O'Neill says “many companies sense that they could save money on things like printing but they’re not necessarily sure where the inefficiencies are in their processes or solutions."
"Saving time can often have almost the same impact on the bottom line as saving on direct costs, so businesses should review their solutions and processes and streamline them wherever possible," he says.
What it comes down to is the choice of business management platforms.
“Businesses can reduce costs and improve productivity by choosing the right platform to manage business processes and functions, and it doesn’t have to be a convoluted or expensive process," he says.
O'Neill suggests three solutions to removing these inefficiencies.
The first is to identify and review the large toll an inefficient printing system can have on a business. O'Neill points out how the process is simple and ubiquitous but harbours innumerable hidden costs.

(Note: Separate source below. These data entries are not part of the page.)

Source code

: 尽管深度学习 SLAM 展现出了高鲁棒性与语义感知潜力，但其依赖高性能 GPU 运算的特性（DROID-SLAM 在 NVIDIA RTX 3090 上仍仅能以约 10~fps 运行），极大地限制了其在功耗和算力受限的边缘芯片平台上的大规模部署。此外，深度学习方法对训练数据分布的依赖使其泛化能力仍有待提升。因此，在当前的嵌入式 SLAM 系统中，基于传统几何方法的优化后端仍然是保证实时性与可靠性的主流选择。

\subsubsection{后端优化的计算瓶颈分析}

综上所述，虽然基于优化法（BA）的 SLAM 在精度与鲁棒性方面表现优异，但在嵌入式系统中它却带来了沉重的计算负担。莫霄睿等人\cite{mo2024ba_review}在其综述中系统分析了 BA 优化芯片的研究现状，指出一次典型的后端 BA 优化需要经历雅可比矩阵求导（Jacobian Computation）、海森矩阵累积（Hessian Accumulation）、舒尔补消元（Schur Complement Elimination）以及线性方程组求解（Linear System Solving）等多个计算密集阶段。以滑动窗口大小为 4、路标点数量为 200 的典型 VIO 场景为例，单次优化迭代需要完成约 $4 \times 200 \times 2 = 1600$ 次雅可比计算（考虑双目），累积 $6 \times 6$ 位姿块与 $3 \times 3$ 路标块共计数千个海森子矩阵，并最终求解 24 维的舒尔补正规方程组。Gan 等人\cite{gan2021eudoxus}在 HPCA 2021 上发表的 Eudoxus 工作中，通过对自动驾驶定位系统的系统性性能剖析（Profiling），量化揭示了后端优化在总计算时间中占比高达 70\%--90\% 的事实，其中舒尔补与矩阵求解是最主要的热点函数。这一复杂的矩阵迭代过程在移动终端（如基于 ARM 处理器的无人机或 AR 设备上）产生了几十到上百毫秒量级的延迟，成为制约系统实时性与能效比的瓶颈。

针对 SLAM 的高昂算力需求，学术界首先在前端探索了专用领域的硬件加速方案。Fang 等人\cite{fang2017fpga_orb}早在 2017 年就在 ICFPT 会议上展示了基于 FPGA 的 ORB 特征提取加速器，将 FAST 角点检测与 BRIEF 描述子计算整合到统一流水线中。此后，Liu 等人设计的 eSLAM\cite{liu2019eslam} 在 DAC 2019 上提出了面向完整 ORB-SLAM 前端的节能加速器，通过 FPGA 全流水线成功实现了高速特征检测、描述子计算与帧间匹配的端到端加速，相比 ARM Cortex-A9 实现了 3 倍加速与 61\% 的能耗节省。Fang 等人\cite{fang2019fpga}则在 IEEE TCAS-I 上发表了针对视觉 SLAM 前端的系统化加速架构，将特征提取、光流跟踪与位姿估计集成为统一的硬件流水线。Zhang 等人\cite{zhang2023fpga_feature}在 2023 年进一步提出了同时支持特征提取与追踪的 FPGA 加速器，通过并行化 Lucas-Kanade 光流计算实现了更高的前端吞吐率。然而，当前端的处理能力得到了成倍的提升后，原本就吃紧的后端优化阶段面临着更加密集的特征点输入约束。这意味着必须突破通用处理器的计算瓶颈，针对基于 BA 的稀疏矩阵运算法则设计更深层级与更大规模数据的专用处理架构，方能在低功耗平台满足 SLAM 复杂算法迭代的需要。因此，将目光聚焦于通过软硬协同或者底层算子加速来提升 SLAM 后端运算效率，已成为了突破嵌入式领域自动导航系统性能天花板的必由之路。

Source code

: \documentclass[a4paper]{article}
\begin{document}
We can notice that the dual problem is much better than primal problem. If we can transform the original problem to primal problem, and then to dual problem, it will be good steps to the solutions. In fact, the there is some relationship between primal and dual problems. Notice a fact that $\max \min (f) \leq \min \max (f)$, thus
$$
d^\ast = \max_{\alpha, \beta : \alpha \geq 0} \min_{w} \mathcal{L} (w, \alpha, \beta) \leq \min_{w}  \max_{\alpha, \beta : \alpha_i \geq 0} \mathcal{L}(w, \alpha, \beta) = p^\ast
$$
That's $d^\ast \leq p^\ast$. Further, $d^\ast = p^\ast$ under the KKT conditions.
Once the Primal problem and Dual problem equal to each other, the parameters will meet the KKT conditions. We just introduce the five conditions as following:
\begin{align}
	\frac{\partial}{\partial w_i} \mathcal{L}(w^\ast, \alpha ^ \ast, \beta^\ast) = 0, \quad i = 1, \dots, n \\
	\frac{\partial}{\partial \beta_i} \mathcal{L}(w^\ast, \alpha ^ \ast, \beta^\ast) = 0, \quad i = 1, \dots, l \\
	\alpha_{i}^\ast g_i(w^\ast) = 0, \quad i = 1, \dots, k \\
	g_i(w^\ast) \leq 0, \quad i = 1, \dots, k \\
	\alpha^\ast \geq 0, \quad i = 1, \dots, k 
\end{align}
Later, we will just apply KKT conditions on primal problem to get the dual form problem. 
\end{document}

Some of the changes offices could adopt immediately are reducing abandoned print jobs and reprinted documents, the unnecessary use of colour and printing multi-page documents single-sided instead of double sided.
O'Neil goes on to highlight how some offices may be using unsuitable machines. He says that as the efficiency of a printer is optimized when it is used for the intended purpose, a downfall may be when an office has too many printers or the wrong type.
The solution to this is implementing a managed printing service. This includes strong management that can help strip unnecessary costs from the printing process.
As an example, O'Neill says, "mandating that employees print in black and white, and use duplexing capabilities, can reduce both paper and toner costs. Reducing or right-sizing the printer fleet can reduce maintenance and running costs."
"And leveraging print-roaming capabilities can minimise waste while maximising document security, so fewer staff members require their own personal printer."
The second solution O'Neill suggests to improve workplace efficiency is improving workflows to optimise employee productivity.
He says that although many businesses are already undergoing digital transformation to streamline workflows and reduce data entry and errors, manual intervention is still depended on to complete the process. In turn, this leads to more errors and less time for staff to focus on meaningful activities.
Reducing manual intervention to a minimum is the key, O'Neill says.
“Solutions that include robust document capture capabilities, customised delivery to pre-defined locations and notifications can help employees get data into internal systems or to others in the organisation with minimal manual intervention."
"This can dramatically reduce the amount of time staff spend on manual and repetitive tasks, freeing them up to focus on the tasks that contribute to organisational success," he says.
The final solution from O'Neill regards document security. Although printing sensitive documents at a shared printer only leaves them exposed to unwanted eyes, this process is still common.
On the other hand, some organisations invest in personal printers specifically for confidential documents.
Neither of these processes is ideal.
The ideal, O'Neill says, comes with the adoption of a print management system.
O'Neill says such a system “tracks activity performed by multi-function devices for auditability; lets people print to any device securely by requiring a unique employee code to release printouts; and supports secure printing from mobile devices.
"This eliminates unauthorised printing as well as ensuring no documents are left in the printer tray," he says.
“By taking a few relatively simple steps, businesses can save money and time, while letting employees access the print facilities they need. This combines to improve the bottom line for any organisation, " O'Neill says.